Combeferre took Enjolras’ face gingerly in hand, careful of the cut on his cheek but with enough force to make Enjolras look at him. “No. You did not fail, do you hear me? Don’t let this place make you think that. You tried to do the impossible, Enjolras. And something golden happened. Fantine gets to go home. And things might change down here. I’m sure it will be slow. But we have to believe in it now.”

Enjolras nodded, Combeferre’s words making warmth, actual warmth, spread through him, erasing the cold from earlier. It’s not the thick, soupy heat Enjolras remembers from his walk down here, but something much kinder.
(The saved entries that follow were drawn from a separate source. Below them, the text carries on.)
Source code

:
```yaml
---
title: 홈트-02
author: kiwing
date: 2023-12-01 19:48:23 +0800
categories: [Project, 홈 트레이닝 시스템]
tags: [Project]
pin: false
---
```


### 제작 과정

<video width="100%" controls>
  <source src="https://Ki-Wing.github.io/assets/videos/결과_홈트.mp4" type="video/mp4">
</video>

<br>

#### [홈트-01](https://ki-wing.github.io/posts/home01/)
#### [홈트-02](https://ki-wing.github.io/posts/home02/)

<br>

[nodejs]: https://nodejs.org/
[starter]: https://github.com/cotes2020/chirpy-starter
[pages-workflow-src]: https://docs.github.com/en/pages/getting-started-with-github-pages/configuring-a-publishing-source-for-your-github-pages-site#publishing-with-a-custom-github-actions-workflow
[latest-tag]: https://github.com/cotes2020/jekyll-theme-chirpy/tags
Combeferre moved forward, embracing Enjolras with all his might, still careful with the wounds. “We’re all together. You couldn’t have been more courageous, Enjolras. If you were less than you are, you wouldn’t have come down here in the first place. Take some time to rest your spirit, all right? You’ll need it, down here. I’ll lend you some of mine awhile, until then. I know you’re tired.”

Enjolras returned the embrace, letting his tears flow onto Combeferre’s shirt as all the events after he woke up at the barricade came crashing down on his shoulders.

_Harmony, concord, light, joy, and life._ He repeated the words inside his head. The words that got him down here.

“Were you surprised?” Enjolras dug his fingers into Combeferre’s shirt.

“About the magic? A little, though Jehan did tell us that, before.” Combeferre answered Enjolras’ unclear inquiry, knowing exactly what he meant. “That you had that magic in you once I knew that it was a possibility? Not even a little.”

Enjolras smiled, a half bitten-back sob escaping him, and something about those words chased the voices away, for now.

“I suppose we’ll have to start a revolution down here, won’t we?” Enjolras asked the question, and he meant it.

Combeferre pulled back, running his thumbs up and down Enjolras’ cheeks. “I think you already did, my friend. I think you already did.” 

* * *

Fantine was the only one taking the train up, as usual. Well, with Javert, she supposed. He usually sent her with other guards, not bothering to go with her himself unless he had business. She was surprised he didn't just send her walking.

She waited by the railroad stop, holding her single suitcase in her hands and taking in the enormous finality of the situation.

She was leaving. And she was never coming back.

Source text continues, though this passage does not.